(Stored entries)
┌──
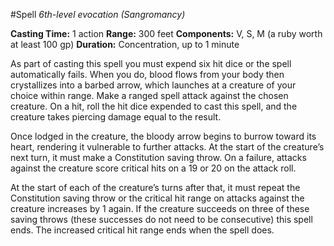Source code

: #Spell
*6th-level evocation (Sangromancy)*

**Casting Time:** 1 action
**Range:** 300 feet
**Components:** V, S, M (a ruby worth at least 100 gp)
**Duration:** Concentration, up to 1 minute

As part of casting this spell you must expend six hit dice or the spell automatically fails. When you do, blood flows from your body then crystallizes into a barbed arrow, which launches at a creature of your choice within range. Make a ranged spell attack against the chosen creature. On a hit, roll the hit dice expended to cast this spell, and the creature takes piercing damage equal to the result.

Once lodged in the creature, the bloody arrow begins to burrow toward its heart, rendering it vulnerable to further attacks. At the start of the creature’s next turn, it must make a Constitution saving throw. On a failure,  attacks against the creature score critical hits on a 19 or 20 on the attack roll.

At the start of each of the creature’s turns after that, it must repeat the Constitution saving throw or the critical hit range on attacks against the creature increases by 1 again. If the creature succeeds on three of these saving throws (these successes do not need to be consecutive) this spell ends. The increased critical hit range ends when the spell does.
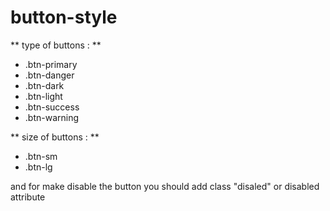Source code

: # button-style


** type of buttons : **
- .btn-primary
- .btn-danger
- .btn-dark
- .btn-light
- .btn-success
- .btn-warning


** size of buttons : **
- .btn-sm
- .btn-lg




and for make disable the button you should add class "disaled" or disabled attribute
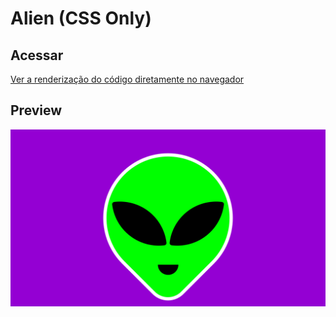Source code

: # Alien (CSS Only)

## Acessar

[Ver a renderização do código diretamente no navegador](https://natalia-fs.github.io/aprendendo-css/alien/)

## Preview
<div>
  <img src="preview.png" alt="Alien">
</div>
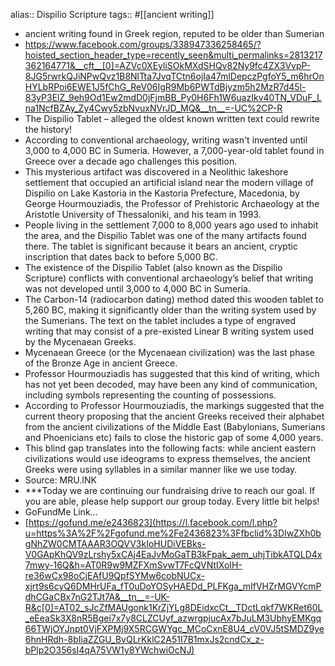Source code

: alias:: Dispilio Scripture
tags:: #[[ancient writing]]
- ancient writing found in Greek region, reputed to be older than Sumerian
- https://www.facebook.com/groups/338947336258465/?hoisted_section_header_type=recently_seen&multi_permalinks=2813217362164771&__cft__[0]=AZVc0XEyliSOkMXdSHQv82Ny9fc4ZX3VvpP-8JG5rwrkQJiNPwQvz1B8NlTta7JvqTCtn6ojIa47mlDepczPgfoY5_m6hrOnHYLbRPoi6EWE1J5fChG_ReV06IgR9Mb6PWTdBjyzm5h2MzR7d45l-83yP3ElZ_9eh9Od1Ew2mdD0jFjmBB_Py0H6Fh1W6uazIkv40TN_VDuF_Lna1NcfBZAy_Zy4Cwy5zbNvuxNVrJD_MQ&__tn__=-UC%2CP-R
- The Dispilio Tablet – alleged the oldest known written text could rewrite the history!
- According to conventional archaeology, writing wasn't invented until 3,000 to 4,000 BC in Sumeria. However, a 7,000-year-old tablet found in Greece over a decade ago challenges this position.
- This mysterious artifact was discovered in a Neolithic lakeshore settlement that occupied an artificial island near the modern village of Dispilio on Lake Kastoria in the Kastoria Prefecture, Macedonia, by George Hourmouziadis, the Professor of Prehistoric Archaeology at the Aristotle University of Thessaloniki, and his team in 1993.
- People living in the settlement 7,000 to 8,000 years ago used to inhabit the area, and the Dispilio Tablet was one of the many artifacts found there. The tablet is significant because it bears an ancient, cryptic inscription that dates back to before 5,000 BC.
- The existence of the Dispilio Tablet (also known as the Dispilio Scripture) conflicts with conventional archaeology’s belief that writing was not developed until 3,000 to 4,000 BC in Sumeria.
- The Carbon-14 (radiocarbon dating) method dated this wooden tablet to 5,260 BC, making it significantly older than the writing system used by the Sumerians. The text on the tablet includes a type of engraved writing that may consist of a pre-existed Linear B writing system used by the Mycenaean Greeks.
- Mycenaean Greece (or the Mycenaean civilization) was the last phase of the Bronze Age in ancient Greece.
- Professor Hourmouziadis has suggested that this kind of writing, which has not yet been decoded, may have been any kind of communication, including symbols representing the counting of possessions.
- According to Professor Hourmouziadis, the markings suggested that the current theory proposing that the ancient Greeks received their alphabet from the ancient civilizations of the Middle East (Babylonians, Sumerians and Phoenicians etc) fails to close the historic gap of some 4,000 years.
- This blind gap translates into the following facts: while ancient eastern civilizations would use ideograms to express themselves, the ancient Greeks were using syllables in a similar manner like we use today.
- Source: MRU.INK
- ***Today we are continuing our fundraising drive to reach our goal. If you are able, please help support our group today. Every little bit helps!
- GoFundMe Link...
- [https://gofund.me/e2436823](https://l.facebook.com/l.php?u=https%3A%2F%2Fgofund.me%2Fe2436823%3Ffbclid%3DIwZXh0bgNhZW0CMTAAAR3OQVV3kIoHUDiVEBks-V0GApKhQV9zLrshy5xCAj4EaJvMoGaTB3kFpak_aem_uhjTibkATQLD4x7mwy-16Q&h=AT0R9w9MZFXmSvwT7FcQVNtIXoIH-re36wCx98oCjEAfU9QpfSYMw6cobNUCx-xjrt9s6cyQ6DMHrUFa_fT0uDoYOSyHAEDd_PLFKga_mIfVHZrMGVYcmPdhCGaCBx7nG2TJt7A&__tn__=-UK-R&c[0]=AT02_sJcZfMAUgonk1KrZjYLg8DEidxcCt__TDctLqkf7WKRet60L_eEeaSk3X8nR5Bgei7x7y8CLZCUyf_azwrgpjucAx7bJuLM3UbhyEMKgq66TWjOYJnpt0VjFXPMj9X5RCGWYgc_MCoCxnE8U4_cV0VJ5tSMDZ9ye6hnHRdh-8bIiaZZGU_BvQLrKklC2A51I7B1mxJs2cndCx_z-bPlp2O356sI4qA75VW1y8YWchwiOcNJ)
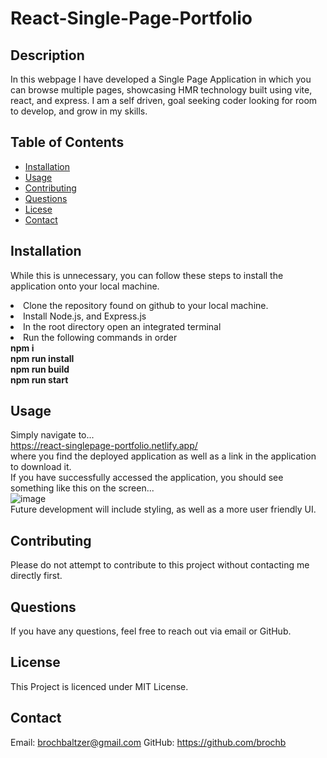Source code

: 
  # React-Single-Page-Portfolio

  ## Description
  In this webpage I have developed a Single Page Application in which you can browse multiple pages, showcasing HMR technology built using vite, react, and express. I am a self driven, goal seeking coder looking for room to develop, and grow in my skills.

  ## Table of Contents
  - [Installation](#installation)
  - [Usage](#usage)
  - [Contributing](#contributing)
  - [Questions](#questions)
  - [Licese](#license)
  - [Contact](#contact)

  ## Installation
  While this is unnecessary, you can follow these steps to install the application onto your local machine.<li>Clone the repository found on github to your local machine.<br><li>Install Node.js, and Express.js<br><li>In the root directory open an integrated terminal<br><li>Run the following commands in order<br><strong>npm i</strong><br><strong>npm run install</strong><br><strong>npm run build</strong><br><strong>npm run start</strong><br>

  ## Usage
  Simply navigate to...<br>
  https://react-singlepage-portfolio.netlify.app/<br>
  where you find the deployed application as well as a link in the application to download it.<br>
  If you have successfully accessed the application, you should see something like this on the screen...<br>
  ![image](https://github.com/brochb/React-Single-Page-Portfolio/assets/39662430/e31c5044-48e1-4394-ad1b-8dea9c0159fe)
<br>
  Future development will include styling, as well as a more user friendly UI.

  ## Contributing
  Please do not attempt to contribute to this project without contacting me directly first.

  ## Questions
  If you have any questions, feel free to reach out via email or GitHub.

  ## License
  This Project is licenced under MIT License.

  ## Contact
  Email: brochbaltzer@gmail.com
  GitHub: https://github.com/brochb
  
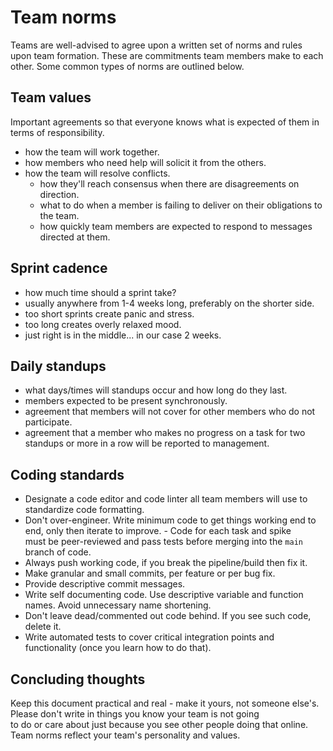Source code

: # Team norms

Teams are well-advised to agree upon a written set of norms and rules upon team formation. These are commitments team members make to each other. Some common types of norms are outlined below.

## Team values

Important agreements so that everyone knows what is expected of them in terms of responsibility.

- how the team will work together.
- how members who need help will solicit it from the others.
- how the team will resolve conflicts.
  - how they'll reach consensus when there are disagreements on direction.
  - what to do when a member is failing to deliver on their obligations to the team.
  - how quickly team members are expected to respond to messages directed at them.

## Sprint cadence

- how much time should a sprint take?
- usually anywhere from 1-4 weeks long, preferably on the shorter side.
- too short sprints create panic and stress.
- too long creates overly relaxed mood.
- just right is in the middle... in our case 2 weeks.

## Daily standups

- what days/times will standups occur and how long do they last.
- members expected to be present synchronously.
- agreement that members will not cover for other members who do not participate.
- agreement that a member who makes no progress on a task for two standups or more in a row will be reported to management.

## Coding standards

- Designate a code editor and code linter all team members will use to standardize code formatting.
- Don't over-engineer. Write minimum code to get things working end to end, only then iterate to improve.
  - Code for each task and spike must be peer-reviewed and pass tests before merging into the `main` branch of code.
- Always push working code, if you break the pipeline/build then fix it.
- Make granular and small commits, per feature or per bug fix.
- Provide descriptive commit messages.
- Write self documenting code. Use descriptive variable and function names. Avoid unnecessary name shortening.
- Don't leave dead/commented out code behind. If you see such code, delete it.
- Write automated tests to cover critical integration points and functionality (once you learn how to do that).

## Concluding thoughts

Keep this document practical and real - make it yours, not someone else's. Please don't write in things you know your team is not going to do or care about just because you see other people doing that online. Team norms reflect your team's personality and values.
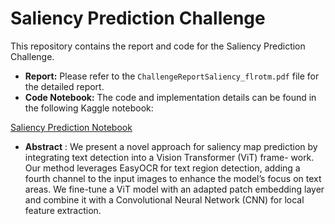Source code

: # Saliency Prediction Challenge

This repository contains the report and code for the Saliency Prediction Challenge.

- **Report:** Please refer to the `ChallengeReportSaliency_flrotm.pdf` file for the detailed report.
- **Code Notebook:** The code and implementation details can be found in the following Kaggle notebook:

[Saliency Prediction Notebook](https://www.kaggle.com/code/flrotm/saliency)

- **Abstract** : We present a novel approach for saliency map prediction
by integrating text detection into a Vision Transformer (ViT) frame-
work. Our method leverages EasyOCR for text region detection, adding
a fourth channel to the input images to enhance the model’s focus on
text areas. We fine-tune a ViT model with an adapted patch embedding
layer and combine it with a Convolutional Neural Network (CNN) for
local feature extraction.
└──
┌──
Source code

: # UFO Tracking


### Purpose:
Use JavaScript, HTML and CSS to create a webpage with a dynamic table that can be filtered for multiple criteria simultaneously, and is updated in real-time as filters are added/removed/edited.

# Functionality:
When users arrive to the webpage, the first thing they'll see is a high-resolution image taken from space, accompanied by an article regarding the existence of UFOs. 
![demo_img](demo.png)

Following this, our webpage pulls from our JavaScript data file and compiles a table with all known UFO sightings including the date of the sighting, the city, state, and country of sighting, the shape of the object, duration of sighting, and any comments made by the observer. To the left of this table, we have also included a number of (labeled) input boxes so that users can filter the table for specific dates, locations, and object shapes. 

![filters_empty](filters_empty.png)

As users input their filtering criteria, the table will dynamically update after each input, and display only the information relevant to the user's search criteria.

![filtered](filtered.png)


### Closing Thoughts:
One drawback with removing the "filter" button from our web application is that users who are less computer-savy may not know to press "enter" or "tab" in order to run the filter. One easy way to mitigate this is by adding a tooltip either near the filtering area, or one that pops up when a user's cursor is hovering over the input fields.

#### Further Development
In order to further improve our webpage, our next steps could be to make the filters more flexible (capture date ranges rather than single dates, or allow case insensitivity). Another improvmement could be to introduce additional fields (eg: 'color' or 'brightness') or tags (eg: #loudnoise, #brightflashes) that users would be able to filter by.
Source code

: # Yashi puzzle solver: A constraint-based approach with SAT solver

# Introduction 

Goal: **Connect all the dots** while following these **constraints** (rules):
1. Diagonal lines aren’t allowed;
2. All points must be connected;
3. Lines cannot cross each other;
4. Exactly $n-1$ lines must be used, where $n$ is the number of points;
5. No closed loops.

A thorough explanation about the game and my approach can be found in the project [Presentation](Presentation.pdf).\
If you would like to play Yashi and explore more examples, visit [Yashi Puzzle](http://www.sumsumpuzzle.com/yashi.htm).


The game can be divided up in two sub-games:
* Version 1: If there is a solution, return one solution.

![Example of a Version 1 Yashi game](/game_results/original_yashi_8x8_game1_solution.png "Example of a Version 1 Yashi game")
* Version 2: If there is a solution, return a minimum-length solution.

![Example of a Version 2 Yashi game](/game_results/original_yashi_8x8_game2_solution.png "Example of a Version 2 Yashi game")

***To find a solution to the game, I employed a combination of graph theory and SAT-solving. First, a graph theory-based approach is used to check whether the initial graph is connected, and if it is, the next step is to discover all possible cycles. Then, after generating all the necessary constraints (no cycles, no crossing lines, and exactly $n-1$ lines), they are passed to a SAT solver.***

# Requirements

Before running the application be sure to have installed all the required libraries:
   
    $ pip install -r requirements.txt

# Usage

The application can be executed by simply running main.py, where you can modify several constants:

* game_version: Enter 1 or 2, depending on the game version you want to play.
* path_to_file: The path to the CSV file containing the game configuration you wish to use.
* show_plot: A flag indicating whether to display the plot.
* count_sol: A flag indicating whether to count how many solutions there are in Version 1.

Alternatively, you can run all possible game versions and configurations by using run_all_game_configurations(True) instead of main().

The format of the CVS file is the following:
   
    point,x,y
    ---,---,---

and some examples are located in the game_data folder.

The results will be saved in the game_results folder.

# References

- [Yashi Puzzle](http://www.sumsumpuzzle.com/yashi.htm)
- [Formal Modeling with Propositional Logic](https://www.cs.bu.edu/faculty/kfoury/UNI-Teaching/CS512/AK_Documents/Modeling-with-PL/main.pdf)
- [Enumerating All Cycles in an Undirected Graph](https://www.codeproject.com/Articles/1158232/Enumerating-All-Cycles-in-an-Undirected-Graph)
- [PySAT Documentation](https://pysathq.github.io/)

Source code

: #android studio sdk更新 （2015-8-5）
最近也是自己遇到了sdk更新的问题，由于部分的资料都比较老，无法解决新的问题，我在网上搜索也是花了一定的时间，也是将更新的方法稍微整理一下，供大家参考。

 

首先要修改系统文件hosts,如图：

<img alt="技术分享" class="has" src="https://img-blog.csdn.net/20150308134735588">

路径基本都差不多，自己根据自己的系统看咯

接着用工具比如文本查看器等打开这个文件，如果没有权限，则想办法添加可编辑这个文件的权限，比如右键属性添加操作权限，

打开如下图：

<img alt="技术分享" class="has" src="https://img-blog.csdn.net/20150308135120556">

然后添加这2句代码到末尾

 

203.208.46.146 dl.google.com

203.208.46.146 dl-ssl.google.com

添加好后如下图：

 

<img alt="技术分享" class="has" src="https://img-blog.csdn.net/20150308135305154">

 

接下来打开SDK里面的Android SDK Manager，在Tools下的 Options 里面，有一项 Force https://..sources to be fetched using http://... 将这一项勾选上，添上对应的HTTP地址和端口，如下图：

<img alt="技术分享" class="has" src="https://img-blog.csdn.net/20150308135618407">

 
└──
One stretch of the lines above is wanted, from the line that contains "with SAT solver" through the line that contains "2. All points must be connected;". Output it exactly.

: # Yashi puzzle solver: A constraint-based approach with SAT solver

# Introduction 

Goal: **Connect all the dots** while following these **constraints** (rules):
1. Diagonal lines aren’t allowed;
2. All points must be connected;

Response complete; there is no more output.